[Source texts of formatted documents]
☆ ☆ ☆

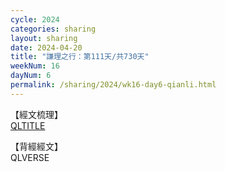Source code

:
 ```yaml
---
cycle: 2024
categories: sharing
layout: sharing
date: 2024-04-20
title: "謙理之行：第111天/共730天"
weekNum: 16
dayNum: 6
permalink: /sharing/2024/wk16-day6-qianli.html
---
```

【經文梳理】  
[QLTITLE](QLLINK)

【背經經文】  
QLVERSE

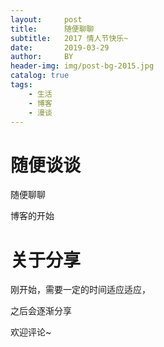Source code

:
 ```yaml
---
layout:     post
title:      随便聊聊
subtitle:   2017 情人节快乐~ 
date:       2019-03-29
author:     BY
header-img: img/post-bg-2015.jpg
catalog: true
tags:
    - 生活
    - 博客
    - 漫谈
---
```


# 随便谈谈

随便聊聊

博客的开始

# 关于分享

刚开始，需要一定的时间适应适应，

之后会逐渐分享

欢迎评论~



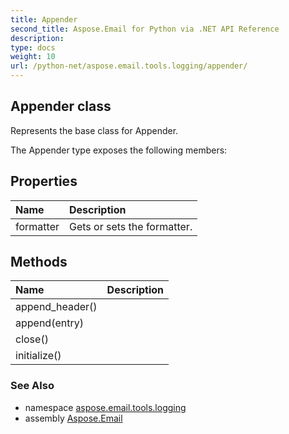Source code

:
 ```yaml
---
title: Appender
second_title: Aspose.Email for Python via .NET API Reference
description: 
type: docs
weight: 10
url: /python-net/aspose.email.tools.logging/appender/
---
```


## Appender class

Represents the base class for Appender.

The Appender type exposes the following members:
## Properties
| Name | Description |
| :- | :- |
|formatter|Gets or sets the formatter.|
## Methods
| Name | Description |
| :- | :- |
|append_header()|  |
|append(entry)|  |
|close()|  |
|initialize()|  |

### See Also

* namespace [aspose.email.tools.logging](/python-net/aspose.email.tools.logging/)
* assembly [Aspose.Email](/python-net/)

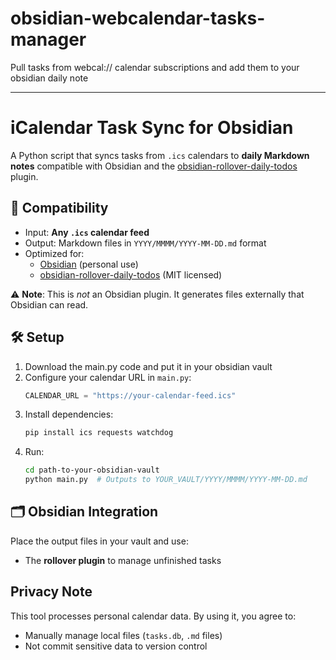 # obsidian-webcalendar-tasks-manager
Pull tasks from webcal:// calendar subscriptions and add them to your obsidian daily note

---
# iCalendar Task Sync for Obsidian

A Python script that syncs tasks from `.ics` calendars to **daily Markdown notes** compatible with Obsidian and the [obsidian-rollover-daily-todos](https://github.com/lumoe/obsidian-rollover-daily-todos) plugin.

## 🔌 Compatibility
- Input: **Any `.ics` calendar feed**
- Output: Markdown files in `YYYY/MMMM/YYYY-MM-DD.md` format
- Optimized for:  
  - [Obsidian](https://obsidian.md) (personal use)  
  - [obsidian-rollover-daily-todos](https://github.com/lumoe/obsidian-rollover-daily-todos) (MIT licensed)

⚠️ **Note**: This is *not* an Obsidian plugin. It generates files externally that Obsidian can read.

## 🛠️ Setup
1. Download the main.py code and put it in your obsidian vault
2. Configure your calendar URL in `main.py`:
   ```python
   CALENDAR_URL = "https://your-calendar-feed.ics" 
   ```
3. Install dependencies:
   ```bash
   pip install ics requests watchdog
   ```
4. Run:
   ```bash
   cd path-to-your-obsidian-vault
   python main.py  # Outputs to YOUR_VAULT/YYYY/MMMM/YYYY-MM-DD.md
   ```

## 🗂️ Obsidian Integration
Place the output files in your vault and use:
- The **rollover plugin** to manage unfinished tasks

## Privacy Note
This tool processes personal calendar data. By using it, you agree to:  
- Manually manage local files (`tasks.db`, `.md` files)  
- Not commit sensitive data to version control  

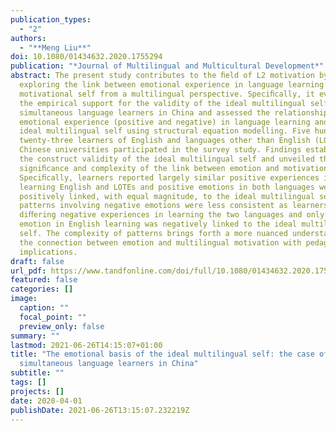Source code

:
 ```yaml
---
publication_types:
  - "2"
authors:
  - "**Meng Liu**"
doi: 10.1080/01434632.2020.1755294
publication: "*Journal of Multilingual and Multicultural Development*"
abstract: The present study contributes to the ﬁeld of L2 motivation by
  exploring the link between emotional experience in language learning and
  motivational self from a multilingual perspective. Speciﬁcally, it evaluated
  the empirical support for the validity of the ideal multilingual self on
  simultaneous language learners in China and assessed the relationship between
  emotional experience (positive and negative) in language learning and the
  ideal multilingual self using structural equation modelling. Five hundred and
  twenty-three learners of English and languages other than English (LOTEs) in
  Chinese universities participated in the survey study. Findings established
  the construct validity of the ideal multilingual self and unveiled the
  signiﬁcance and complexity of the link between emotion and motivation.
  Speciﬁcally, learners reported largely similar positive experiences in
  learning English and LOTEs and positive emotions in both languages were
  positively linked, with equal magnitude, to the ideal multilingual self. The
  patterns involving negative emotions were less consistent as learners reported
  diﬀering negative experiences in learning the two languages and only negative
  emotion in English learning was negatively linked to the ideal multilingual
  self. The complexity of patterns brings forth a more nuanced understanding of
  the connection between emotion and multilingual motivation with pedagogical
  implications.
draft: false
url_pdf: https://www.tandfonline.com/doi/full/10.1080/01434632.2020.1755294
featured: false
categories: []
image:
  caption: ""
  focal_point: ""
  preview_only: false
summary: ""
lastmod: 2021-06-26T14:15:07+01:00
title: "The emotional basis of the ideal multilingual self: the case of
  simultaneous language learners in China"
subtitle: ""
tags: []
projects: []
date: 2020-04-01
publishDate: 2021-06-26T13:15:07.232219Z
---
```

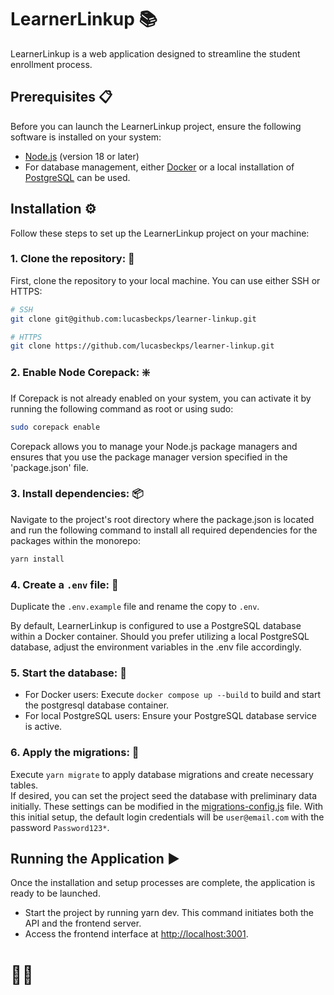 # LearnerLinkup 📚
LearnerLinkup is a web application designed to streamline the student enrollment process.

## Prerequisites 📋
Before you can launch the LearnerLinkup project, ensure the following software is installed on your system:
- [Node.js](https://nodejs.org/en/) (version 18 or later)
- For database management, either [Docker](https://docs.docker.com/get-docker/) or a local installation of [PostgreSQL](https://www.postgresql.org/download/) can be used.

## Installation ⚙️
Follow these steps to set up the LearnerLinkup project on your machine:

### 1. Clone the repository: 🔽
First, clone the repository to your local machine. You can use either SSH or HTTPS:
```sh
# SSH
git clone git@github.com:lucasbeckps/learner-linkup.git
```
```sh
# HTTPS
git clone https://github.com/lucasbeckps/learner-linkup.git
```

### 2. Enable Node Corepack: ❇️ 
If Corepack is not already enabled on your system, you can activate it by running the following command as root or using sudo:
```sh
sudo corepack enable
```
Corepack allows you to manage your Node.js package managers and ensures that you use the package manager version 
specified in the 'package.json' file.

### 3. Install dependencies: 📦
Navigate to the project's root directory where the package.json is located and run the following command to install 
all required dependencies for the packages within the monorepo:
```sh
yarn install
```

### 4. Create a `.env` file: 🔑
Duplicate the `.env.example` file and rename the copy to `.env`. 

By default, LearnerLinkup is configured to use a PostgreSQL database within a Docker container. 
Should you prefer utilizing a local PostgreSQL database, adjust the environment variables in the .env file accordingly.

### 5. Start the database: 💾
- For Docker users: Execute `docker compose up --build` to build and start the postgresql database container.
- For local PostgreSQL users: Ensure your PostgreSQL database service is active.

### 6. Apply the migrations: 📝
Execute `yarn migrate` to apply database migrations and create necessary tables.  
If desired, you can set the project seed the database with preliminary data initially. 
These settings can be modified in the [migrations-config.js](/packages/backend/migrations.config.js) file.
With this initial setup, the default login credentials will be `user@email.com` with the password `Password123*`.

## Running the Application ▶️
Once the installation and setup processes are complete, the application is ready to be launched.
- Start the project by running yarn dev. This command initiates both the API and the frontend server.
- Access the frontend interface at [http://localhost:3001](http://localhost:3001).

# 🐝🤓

☆ ☆ ☆

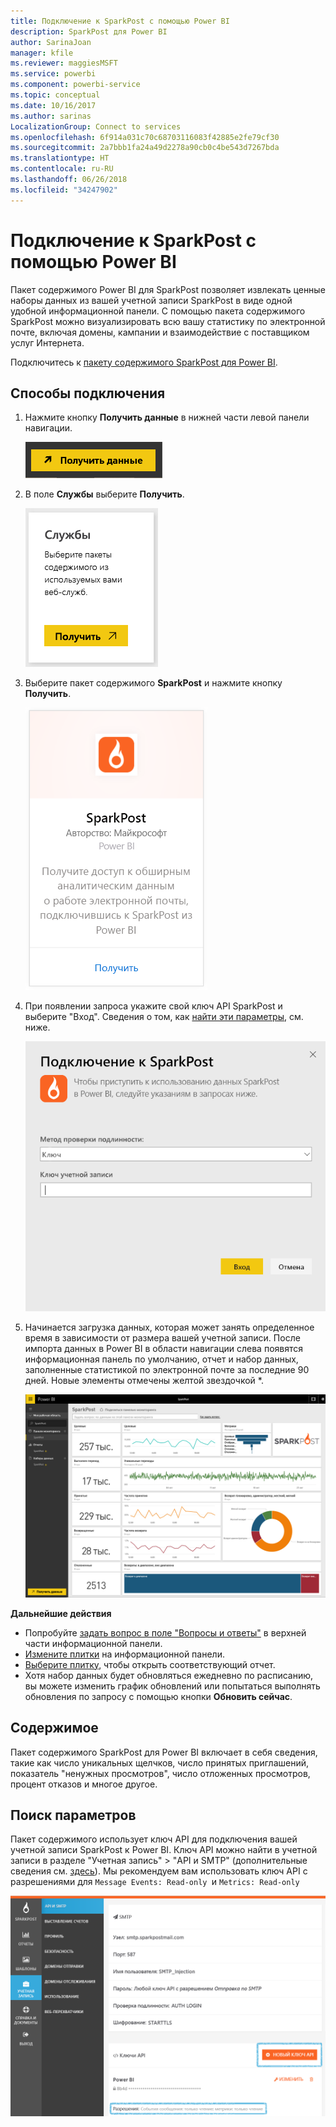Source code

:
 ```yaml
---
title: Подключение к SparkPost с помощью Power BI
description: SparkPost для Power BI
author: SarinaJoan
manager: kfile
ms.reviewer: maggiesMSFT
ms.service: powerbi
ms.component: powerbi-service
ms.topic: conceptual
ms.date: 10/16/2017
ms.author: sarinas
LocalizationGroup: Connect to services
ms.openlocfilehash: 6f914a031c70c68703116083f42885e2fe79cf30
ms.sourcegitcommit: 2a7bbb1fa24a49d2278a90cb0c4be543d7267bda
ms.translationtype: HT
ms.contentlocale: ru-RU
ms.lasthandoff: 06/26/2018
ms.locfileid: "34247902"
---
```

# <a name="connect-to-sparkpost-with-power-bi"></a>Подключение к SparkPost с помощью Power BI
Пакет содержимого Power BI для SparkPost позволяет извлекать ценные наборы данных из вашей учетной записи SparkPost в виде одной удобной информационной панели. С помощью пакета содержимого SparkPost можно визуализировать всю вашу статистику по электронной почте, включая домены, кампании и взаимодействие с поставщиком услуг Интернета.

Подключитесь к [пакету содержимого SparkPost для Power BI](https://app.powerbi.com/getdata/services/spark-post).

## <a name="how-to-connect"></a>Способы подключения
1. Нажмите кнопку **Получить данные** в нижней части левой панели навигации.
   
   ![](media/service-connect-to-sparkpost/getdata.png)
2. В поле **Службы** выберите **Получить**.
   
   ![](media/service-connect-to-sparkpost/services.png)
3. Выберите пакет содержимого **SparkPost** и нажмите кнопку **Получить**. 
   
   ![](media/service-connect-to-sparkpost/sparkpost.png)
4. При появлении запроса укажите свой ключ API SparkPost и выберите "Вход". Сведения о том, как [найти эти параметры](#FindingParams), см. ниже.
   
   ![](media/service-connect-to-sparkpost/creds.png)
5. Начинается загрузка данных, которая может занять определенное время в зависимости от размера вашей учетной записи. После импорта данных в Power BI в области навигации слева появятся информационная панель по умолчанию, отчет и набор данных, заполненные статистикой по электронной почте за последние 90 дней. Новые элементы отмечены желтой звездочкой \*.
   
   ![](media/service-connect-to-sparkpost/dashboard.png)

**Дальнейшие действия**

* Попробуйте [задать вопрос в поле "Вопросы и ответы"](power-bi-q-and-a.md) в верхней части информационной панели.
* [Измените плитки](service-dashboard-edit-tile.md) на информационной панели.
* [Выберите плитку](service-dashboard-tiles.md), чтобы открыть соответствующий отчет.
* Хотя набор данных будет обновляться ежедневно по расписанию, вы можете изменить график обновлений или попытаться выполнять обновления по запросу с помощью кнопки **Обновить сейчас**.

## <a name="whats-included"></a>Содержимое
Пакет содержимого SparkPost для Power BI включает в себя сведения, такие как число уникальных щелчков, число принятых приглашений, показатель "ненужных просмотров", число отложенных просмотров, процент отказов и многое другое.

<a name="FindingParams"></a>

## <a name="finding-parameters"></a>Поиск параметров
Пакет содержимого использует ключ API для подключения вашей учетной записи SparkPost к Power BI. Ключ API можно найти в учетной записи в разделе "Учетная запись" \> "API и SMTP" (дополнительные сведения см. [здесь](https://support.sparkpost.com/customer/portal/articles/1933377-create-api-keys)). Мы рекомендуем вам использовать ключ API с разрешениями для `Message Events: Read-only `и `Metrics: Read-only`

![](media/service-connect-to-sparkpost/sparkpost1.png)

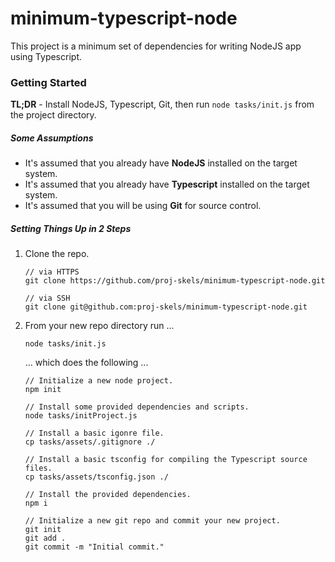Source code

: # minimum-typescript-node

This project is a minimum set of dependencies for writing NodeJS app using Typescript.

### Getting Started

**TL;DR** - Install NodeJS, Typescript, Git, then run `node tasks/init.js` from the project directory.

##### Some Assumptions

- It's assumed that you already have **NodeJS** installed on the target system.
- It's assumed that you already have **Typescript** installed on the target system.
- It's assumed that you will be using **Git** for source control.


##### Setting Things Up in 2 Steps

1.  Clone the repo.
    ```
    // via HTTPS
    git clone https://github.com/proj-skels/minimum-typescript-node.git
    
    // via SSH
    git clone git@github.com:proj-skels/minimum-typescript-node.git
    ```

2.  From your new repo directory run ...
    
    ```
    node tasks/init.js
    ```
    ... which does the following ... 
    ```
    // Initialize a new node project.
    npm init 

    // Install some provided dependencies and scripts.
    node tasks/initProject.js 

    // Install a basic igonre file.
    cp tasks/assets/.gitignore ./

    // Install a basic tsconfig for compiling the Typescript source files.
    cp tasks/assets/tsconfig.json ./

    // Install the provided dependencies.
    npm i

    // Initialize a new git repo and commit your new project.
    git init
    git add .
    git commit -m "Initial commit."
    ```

☆ ☆ ☆

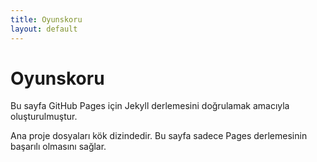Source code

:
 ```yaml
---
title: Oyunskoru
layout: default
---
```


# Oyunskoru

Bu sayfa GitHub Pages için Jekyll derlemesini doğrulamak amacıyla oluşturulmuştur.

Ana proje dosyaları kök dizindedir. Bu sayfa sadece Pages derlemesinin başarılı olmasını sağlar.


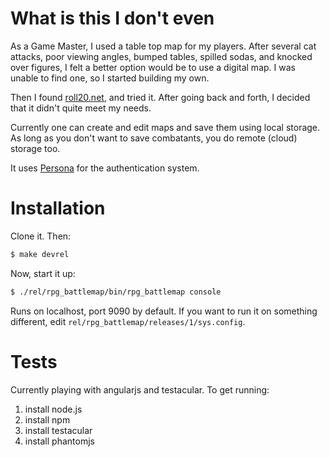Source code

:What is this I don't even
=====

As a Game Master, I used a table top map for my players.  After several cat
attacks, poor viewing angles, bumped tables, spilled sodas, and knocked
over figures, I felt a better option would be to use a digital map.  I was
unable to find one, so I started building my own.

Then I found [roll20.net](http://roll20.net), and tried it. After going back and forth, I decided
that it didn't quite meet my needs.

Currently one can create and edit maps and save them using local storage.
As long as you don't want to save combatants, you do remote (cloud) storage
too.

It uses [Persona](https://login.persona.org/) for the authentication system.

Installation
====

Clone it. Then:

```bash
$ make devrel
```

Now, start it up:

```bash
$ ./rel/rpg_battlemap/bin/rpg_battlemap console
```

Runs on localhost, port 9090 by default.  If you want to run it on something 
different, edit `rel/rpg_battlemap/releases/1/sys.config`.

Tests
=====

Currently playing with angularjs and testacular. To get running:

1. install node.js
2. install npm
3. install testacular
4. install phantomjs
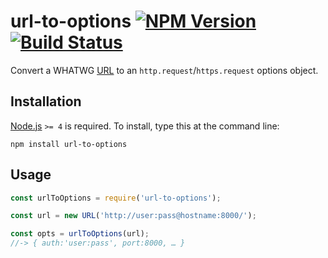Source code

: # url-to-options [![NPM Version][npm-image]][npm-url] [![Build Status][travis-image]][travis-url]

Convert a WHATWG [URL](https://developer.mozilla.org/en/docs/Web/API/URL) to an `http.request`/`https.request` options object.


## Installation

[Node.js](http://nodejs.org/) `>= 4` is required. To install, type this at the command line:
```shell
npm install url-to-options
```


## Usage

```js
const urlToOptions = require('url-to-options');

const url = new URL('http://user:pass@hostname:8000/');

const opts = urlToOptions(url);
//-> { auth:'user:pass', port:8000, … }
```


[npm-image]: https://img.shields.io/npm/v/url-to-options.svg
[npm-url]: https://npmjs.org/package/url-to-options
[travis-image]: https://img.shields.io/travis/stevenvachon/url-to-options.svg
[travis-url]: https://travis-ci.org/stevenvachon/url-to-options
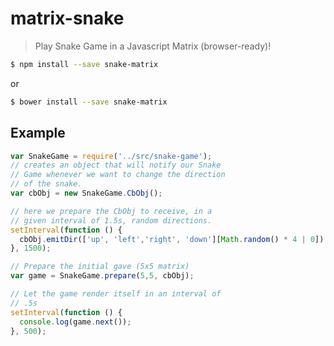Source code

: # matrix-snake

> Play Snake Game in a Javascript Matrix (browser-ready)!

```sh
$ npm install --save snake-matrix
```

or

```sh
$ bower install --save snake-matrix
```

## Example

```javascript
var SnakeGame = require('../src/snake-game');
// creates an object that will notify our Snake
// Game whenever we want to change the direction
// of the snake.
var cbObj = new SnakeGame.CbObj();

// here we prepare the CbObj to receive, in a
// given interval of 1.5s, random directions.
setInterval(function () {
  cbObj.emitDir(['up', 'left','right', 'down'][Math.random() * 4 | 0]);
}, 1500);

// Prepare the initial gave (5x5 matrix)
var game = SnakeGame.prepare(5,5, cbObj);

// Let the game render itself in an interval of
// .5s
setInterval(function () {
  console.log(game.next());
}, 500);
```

☆ ☆ ☆

The lines to return are those in the entries above that include "image".

image:
: # url-to-options [![NPM Version][npm-image]][npm-url] [![Build Status][travis-image]][travis-url]
[npm-image]: https://img.shields.io/npm/v/url-to-options.svg
[travis-image]: https://img.shields.io/travis/stevenvachon/url-to-options.svg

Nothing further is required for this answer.